En la imagen un hombre cenital, de smoking negro remedo caricaturesco y subdesarrollado de un Frank Sinatra en estado postraumático, intenta entonar una melodía que desconoce y susurra a destiempo una letra que no sabe. Al girar la improvisada cámara se observa a sus aparatosas fans que también cantan o al menos lo intentan, en una especie de delirio aún más penoso que el del intérprete referido. Están tan brillosas…. todo se asemeja a un paso de comedia de la revista porteña con su grupo de vedettes en franca decadencia, algunas por la edad otras por lo recargado de sus atuendos con turbantes floridos o piedras en la frente y se deshacen en movimientos ondulantes. Cuando le acercan un micrófono a la que más se contonea,  es allí donde la vergüenza ajena invade.

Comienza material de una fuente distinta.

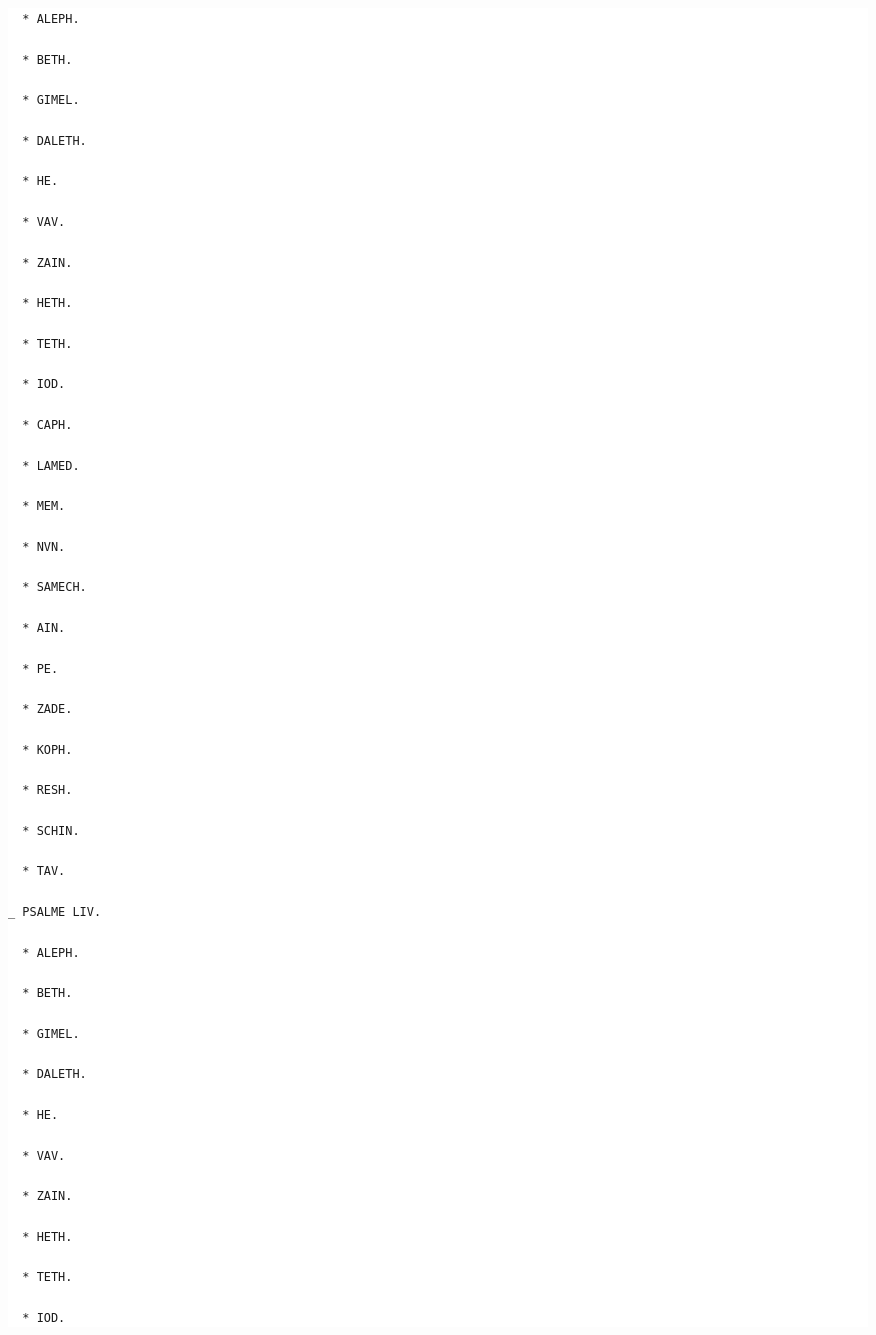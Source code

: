       * ALEPH.

      * BETH.

      * GIMEL.

      * DALETH.

      * HE.

      * VAV.

      * ZAIN.

      * HETH.

      * TETH.

      * IOD.

      * CAPH.

      * LAMED.

      * MEM.

      * NVN.

      * SAMECH.

      * AIN.

      * PE.

      * ZADE.

      * KOPH.

      * RESH.

      * SCHIN.

      * TAV.

    _ PSALME LIV.

      * ALEPH.

      * BETH.

      * GIMEL.

      * DALETH.

      * HE.

      * VAV.

      * ZAIN.

      * HETH.

      * TETH.

      * IOD.
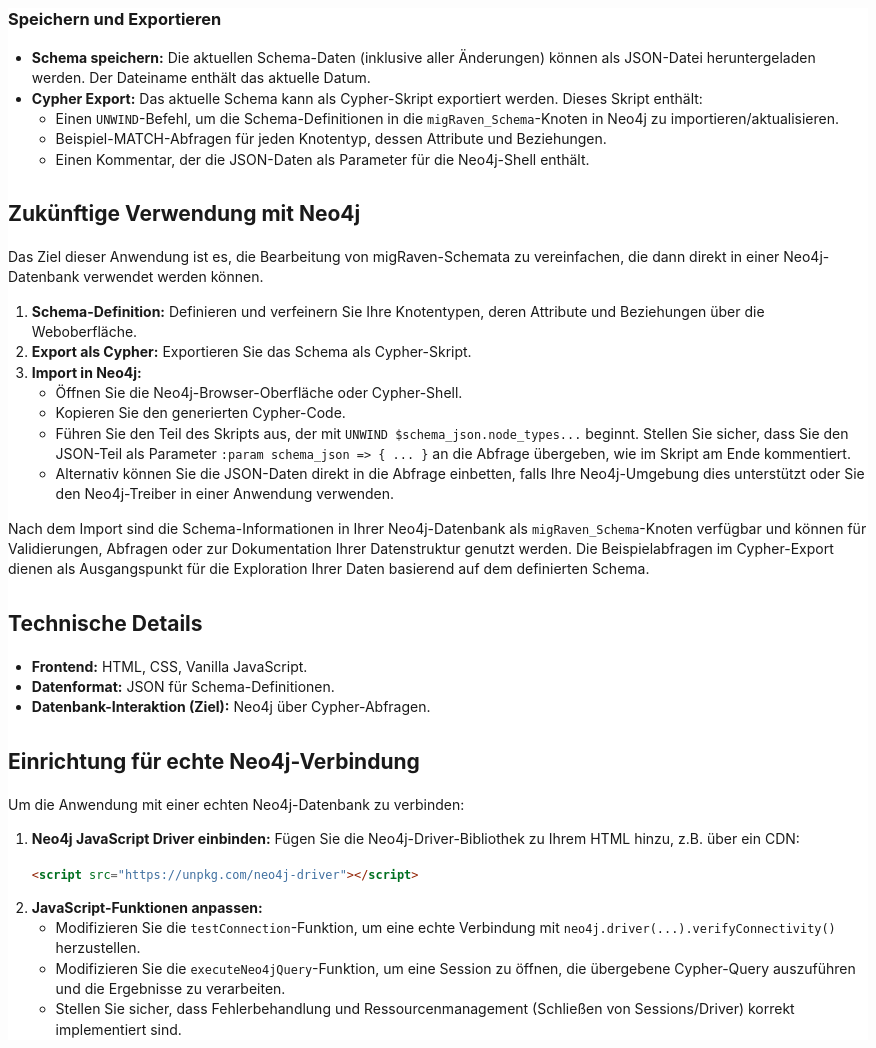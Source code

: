 ### Speichern und Exportieren
- **Schema speichern:** Die aktuellen Schema-Daten (inklusive aller Änderungen) können als JSON-Datei heruntergeladen werden. Der Dateiname enthält das aktuelle Datum.
- **Cypher Export:** Das aktuelle Schema kann als Cypher-Skript exportiert werden. Dieses Skript enthält:
    - Einen `UNWIND`-Befehl, um die Schema-Definitionen in die `migRaven_Schema`-Knoten in Neo4j zu importieren/aktualisieren.
    - Beispiel-MATCH-Abfragen für jeden Knotentyp, dessen Attribute und Beziehungen.
    - Einen Kommentar, der die JSON-Daten als Parameter für die Neo4j-Shell enthält.

## Zukünftige Verwendung mit Neo4j

Das Ziel dieser Anwendung ist es, die Bearbeitung von migRaven-Schemata zu vereinfachen, die dann direkt in einer Neo4j-Datenbank verwendet werden können.

1.  **Schema-Definition:** Definieren und verfeinern Sie Ihre Knotentypen, deren Attribute und Beziehungen über die Weboberfläche.
2.  **Export als Cypher:** Exportieren Sie das Schema als Cypher-Skript.
3.  **Import in Neo4j:**
    *   Öffnen Sie die Neo4j-Browser-Oberfläche oder Cypher-Shell.
    *   Kopieren Sie den generierten Cypher-Code.
    *   Führen Sie den Teil des Skripts aus, der mit `UNWIND $schema_json.node_types...` beginnt. Stellen Sie sicher, dass Sie den JSON-Teil als Parameter `:param schema_json => { ... }` an die Abfrage übergeben, wie im Skript am Ende kommentiert.
    *   Alternativ können Sie die JSON-Daten direkt in die Abfrage einbetten, falls Ihre Neo4j-Umgebung dies unterstützt oder Sie den Neo4j-Treiber in einer Anwendung verwenden.

Nach dem Import sind die Schema-Informationen in Ihrer Neo4j-Datenbank als `migRaven_Schema`-Knoten verfügbar und können für Validierungen, Abfragen oder zur Dokumentation Ihrer Datenstruktur genutzt werden. Die Beispielabfragen im Cypher-Export dienen als Ausgangspunkt für die Exploration Ihrer Daten basierend auf dem definierten Schema.

## Technische Details

-   **Frontend:** HTML, CSS, Vanilla JavaScript.
-   **Datenformat:** JSON für Schema-Definitionen.
-   **Datenbank-Interaktion (Ziel):** Neo4j über Cypher-Abfragen.

## Einrichtung für echte Neo4j-Verbindung

Um die Anwendung mit einer echten Neo4j-Datenbank zu verbinden:

1.  **Neo4j JavaScript Driver einbinden:**
    Fügen Sie die Neo4j-Driver-Bibliothek zu Ihrem HTML hinzu, z.B. über ein CDN:
    ```html
    <script src="https://unpkg.com/neo4j-driver"></script>
    ```
2.  **JavaScript-Funktionen anpassen:**
    -   Modifizieren Sie die `testConnection`-Funktion, um eine echte Verbindung mit `neo4j.driver(...).verifyConnectivity()` herzustellen.
    -   Modifizieren Sie die `executeNeo4jQuery`-Funktion, um eine Session zu öffnen, die übergebene Cypher-Query auszuführen und die Ergebnisse zu verarbeiten.
    -   Stellen Sie sicher, dass Fehlerbehandlung und Ressourcenmanagement (Schließen von Sessions/Driver) korrekt implementiert sind.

Todo los detalles del grotesco han sido calculados cuidadosamente para mostrarse caros y abundantes. Tampoco faltaron a la cita guardaespaldas y cantantes  de profesión que disimulan la ignorancia en materia musical del personaje central, pero la situación tiene una carencia de charme y gusto refinado total, es una especie de fiesta anual del magnate de la grasa, una en la que se nota que el dinero no compra el buen gusto y que ser rico no es sinónimo de finura. Eso es así y ni muriendo y volviendo a nacer cambia la situación, esa pincelada se desarrolla durante generaciones y se lleva naturalmente, es intangible y no cuantificable pero son en estas ocasiones donde se nota, vaya si se nota.

Completan la imagen a la siniestra del desafinado, un joven de rostro abuenado  con un peinado demodé careciente también de conocimiento y afinación, trémulo en sus movimientos. Allí dentro todo parece perfecto, alegre y exuberante, sin embargo afuera arrecia el hambre, no hay luces y lo que sobra es la miseria, todo tiene una especie de semejanza con el “Tropicana”, un cabaret cubano que hoy funciona como una cooperativa de trabajo en la que los lugareños mantienen su fuente de trabajo cociendo y recociendo una y otra vez sus aparatosos disfraces para salir cada noche a brindar un nuevo espectáculo, la imagen general  es esa, la de un cabaret decadente pero caro, muy caro.

Mirando atentamente las instantáneas que arrojan cada cuadro de la filmación (termino antiguo si los hay) y viendo la cara de sus protagonistas, puede uno caer en la cuenta de que todos o casi todos son ricos pero no poseen fortuna alguna y hay algo que sí parece ser una constante en los presentes, algo que se desprende del propio cónclave por las calidades humanas de sus convidados, algunos como actores principales, otros adláteres bufones. TODOS TIENEN PRECIO, PERO NINGUNO POSEE VALOR.